Billie Eilish, who is perhaps better known for her own collaborations with Japanese visual artist Takashi Murakami, has long been a fan of the visual arts and selected several different adjectives to describe Stout’s work. That being said, her own progress in the field of music had long been questioned in its own right.
Having dropped any number of tracks that are hard to put a label on, Eilish was at least initially ignored by the mainstream media before her own explosion so it makes sense that she’d naturally gravitate toward someone like Stout. Others like Tori Spelling have gone so far as to say that they follow Stout on Instagram.
Star-studded feedback from so many influential people can only go so far, however, and this shouldn’t be taken to suggest that Stout is at all a master of self-promotion. In fact, he’s long allowed his art to speak for him as well as the Big Apple itself.
Art that Speaks Loudly Outside of the City
So far, most coverage of Stout’s metal prints and other urban-inspired pieces have heavily emphasized the fact that he’s primarily a New York City-based artist who shows a great deal of influence from the city and local culture. However, Stout’s art has started to take root in a number of areas around the globe.

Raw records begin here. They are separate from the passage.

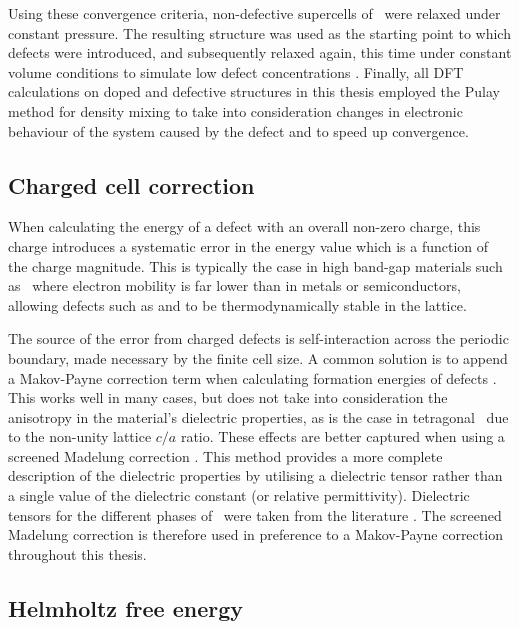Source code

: Using these convergence criteria, non-defective supercells of \zirconia\ were relaxed under constant pressure. The resulting structure was used as the starting point to which defects were introduced, and subsequently relaxed again, this time under constant volume conditions to simulate low defect concentrations \cite{Murphy2014, Bell2015}. Finally, all DFT calculations on doped and defective structures in this thesis employed the Pulay method for density mixing \cite{Pulay1980} to take into consideration changes in electronic behaviour of the system caused by the defect and to speed up convergence.

\subsection{Charged cell correction} \label{charged_cell_correction}

When calculating the energy of a defect with an overall non-zero charge, this charge introduces a systematic error in the energy value which is a function of the charge magnitude. This is typically the case in high band-gap materials such as \zirconia\ where electron mobility is far lower than in metals or semiconductors, allowing defects such as  and  to be thermodynamically stable in the lattice. 

The source of the error from charged defects is self-interaction across the periodic boundary, made necessary by the finite cell size. A common solution is to append a Makov-Payne correction term when calculating formation energies of defects \cite{Makov1995, Makov1996}. This works well in many cases, but does not take into consideration the anisotropy in the material's dielectric properties, as is the case in tetragonal \zirconia\ due to the non-unity lattice $c/a$ ratio. These effects are better captured when using a screened Madelung correction \cite{Murphy2013}. This method provides a more complete description of the dielectric properties by utilising a dielectric tensor rather than a single value of the dielectric constant (or relative permittivity). Dielectric tensors for the different phases of \zirconia\ were taken from the literature \cite{Zhao2002a, Zhao2002}. The screened Madelung correction is therefore used in preference to a Makov-Payne correction throughout this thesis.

\subsection{Helmholtz free energy} \label{helmholtz_method}


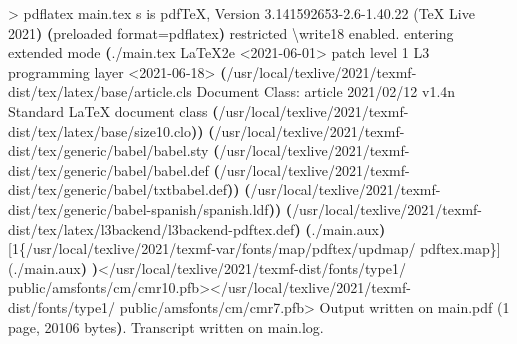 \documentclass[
  spanish,
  a4paper,
]{scrreport}
\newenvironment{Shaded}{\begin{snugshade}}{\end{snugshade}}
\newcommand{\BuiltInTok}[1]{\textcolor[rgb]{0.00,0.23,0.31}{#1}}
\newcommand{\DataTypeTok}[1]{\textcolor[rgb]{0.68,0.00,0.00}{#1}}
\newcommand{\ErrorTok}[1]{\textcolor[rgb]{0.68,0.00,0.00}{#1}}
\newcommand{\ExtensionTok}[1]{\textcolor[rgb]{0.00,0.23,0.31}{#1}}
\newcommand{\KeywordTok}[1]{\textcolor[rgb]{0.00,0.23,0.31}{\textbf{#1}}}
\newcommand{\NormalTok}[1]{\textcolor[rgb]{0.00,0.23,0.31}{#1}}
\newcommand{\OperatorTok}[1]{\textcolor[rgb]{0.37,0.37,0.37}{#1}}
\newcommand{\VariableTok}[1]{\textcolor[rgb]{0.07,0.07,0.07}{#1}}
\theoremstyle{definition}
\theoremstyle{remark}
\begin{document}
\begin{Shaded}
\begin{Highlighting}[]
\OperatorTok{\textgreater{}}\NormalTok{ pdflatex }\ExtensionTok{main.tex} 
\ExtensionTok{s}\NormalTok{ is pdfTeX, Version 3.141592653{-}2.6{-}1.40.22 }\ErrorTok{(}\ExtensionTok{TeX}\NormalTok{ Live 2021}\KeywordTok{)} \KeywordTok{(}\ExtensionTok{preloaded} 
\VariableTok{format}\OperatorTok{=}\NormalTok{pdflatex}\KeywordTok{)} \ExtensionTok{restricted} \DataTypeTok{\textbackslash{}w}\NormalTok{rite18 enabled.}
\ExtensionTok{entering}\NormalTok{ extended mode}
\KeywordTok{(}\ExtensionTok{./main.tex}
\ExtensionTok{LaTeX2e} \OperatorTok{\textless{}}\NormalTok{2021{-}06{-}01}\OperatorTok{\textgreater{}}\NormalTok{ patch level 1}
\ExtensionTok{L3}\NormalTok{ programming layer }\OperatorTok{\textless{}}\NormalTok{2021{-}06{-}18}\OperatorTok{\textgreater{}}
\KeywordTok{(}\ExtensionTok{/usr/local/texlive/2021/texmf{-}dist/tex/latex/base/article.cls}
\ExtensionTok{Document}\NormalTok{ Class: article 2021/02/12 v1.4n Standard LaTeX document class}
\KeywordTok{(}\ExtensionTok{/usr/local/texlive/2021/texmf{-}dist/tex/latex/base/size10.clo}\KeywordTok{))}
\KeywordTok{(}\ExtensionTok{/usr/local/texlive/2021/texmf{-}dist/tex/generic/babel/babel.sty}
\KeywordTok{(}\ExtensionTok{/usr/local/texlive/2021/texmf{-}dist/tex/generic/babel/babel.def}
\KeywordTok{(}\ExtensionTok{/usr/local/texlive/2021/texmf{-}dist/tex/generic/babel/txtbabel.def}\KeywordTok{))}
\KeywordTok{(}\ExtensionTok{/usr/local/texlive/2021/texmf{-}dist/tex/generic/babel{-}spanish/spanish.ldf}\KeywordTok{))}
\KeywordTok{(}\ExtensionTok{/usr/local/texlive/2021/texmf{-}dist/tex/latex/l3backend/l3backend{-}pdftex.def}\KeywordTok{)}
\KeywordTok{(}\ExtensionTok{./main.aux}\KeywordTok{)} \ExtensionTok{[1\{/usr/local/texlive/2021/texmf{-}var/fonts/map/pdftex/updmap/}
\ExtensionTok{pdftex.map\}]} \ErrorTok{(}\ExtensionTok{./main.aux}\KeywordTok{)} \KeywordTok{)}\OperatorTok{\textless{}}\NormalTok{/usr/local/texlive/2021/texmf{-}dist/fonts/type1/}
\ExtensionTok{public/amsfonts/cm/cmr10.pfb}\OperatorTok{\textgreater{}\textless{}}\NormalTok{/usr/local/texlive/2021/texmf{-}dist/fonts/type1/}
\ExtensionTok{public/amsfonts/cm/cmr7.pfb}\OperatorTok{\textgreater{}}
\ExtensionTok{Output}\NormalTok{ written on main.pdf }\ErrorTok{(}\ExtensionTok{1}\NormalTok{ page, 20106 bytes}\KeywordTok{)}\BuiltInTok{.}
\ExtensionTok{Transcript}\NormalTok{ written on main.log.}
\end{Highlighting}
\end{Shaded}
\end{document}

In 2016, an exhibition of his came to the city of Chicago and the Huffington Post provided coverage of his Chelsea Girls installation not too long afterward. Fans of his art have actually felt that the NYC theming of his pieces are attractive to them because it’s so different from what they’re used to. While locals might never think of the city as exotic, it certainly is to someone who may never have an opportunity to visit in person.
Raising capital in New York City is quite difficult, so Stout largely had to work on these projects by himself to get his message out. The response to that message has been worth every moment, however. People have come from all corners of the globe to get a chance to see some of his in-person exhibitions.
Perhaps it’s the unusual rock-and-roll styling that speaks to that rebellious streak in all of us when looking at his pieces or maybe it’s the chance to visit a location for just a few moments that we’d never get a chance to otherwise. Regardless of why people continue to flock to Marko Stout’s exhibitions, the important thing is that they will and his following doesn’t show any sign of slowing down.